# Does anyone here use Terrafin?



## Trophyhusband (Nov 30, 2011)

In Washington and Oregon the guys chasing albacore subscribe to http://terrafin.com/ and check the SST's and chlorophyl levels to know where the temp breaks are and where blue water is. Of course offshore fishing there is a little different from here. I was wondering if people here did that or if the location of the blue water was consistent enough that people targeted specific locations instead (such as the nipple, the edge, etc.)

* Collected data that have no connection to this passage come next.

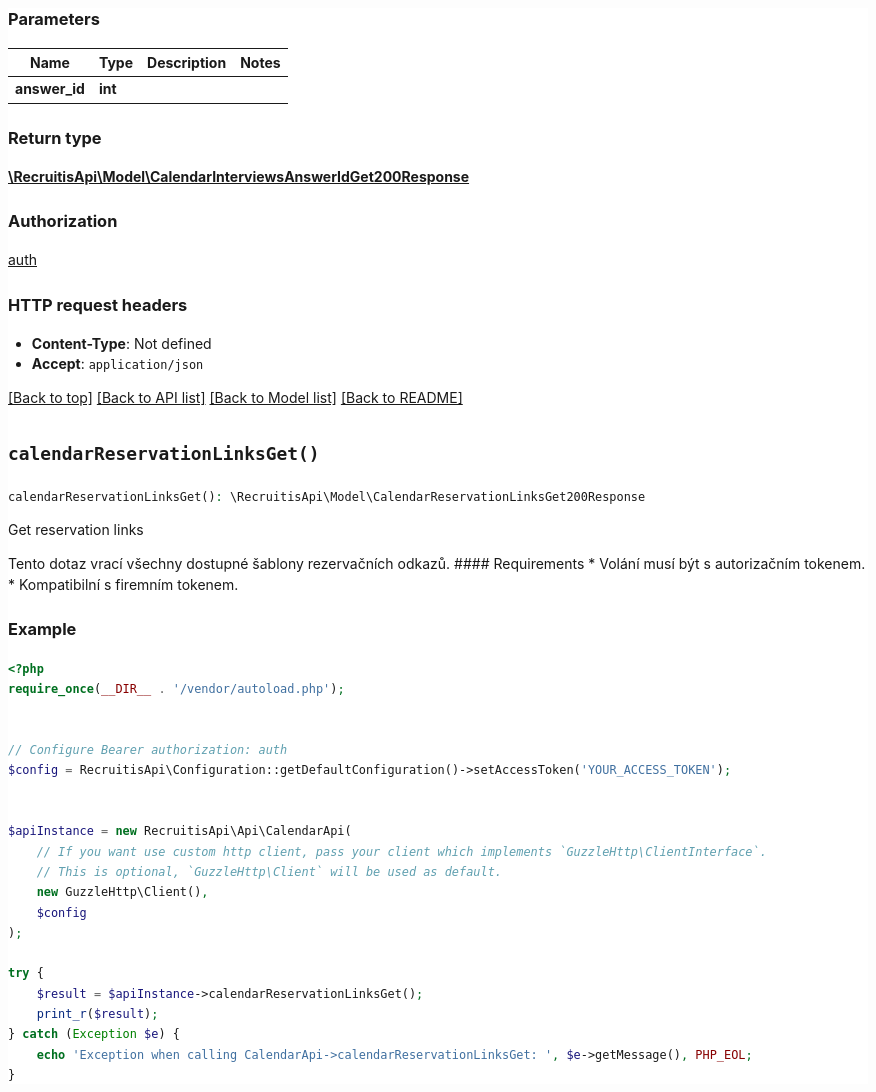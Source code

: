 ### Parameters

| Name | Type | Description  | Notes |
| ------------- | ------------- | ------------- | ------------- |
| **answer_id** | **int**|  | |

### Return type

[**\RecruitisApi\Model\CalendarInterviewsAnswerIdGet200Response**](../Model/CalendarInterviewsAnswerIdGet200Response.md)

### Authorization

[auth](../../README.md#auth)

### HTTP request headers

- **Content-Type**: Not defined
- **Accept**: `application/json`

[[Back to top]](#) [[Back to API list]](../../README.md#endpoints)
[[Back to Model list]](../../README.md#models)
[[Back to README]](../../README.md)

## `calendarReservationLinksGet()`

```php
calendarReservationLinksGet(): \RecruitisApi\Model\CalendarReservationLinksGet200Response
```

Get reservation links

Tento dotaz vrací všechny dostupné šablony rezervačních odkazů.  #### Requirements  * Volání musí být s autorizačním tokenem. * Kompatibilní s firemním tokenem.

### Example

```php
<?php
require_once(__DIR__ . '/vendor/autoload.php');


// Configure Bearer authorization: auth
$config = RecruitisApi\Configuration::getDefaultConfiguration()->setAccessToken('YOUR_ACCESS_TOKEN');


$apiInstance = new RecruitisApi\Api\CalendarApi(
    // If you want use custom http client, pass your client which implements `GuzzleHttp\ClientInterface`.
    // This is optional, `GuzzleHttp\Client` will be used as default.
    new GuzzleHttp\Client(),
    $config
);

try {
    $result = $apiInstance->calendarReservationLinksGet();
    print_r($result);
} catch (Exception $e) {
    echo 'Exception when calling CalendarApi->calendarReservationLinksGet: ', $e->getMessage(), PHP_EOL;
}
```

I ask because my boat being only 20 feet, there can be a big difference between 15 miles out and 25 miles out. The other day I probably could have been out 30+ miles, but that's very unusual.


----------



## MrFish (Aug 21, 2009)

Yes, either Hiltons or the Bluewater Supermap on www.floridaoffshore.com.


----------



## billin (Oct 14, 2007)

*terrafin*

their are several options with hilton being the best IMO but you can also try rip charts, GEO nav or Blue water super maps all of which will work and yes it is very helpful. the GOm has alot of water clarity issues in the summer due to the Missippi river run off and these charts will help you avoid the dirtest of the water. The only other thing you may find different than at home the GOM turns itself over kind of like a large lake so dont just clue in on static current such as the loop current etc. Altemitry is a very useful tool down here


----------



## bombtosser (Oct 5, 2007)

we use ripcharts for our data, alot of guys use hiltons. if you're range is less than 30 miles i wouldn't bother with a paid site. I used floridaoffshore.com. If you're wanting to troll for pelagics the most important for you is if the blue water is pushing up at the edge. you'll definitely catch fish inshore from there especially in the fall, but it can be tough.


----------



## Chris V (Oct 18, 2007)

I use both Terrafin and Hilton's. They both have certain differences in their charts that I like to cross reference. Terrafin doesn't break things down quite the way Hilton's does, but if you know how to read them then that doesn't matter.


----------



## Downtime2 (Sep 27, 2007)

Ripcharts, Hiltons and Roffers.....


----------



## MSViking (Oct 11, 2007)

Like Chris I use both Terrafin and Hilton's, Terrafin is cheap enough I keep it for their different perspective, but between the two Hilton's has sig. more info. If I had to have only one it would def. be Hilton's.


----------



## Trophyhusband (Nov 30, 2011)

Thanks for the input, guys.


----------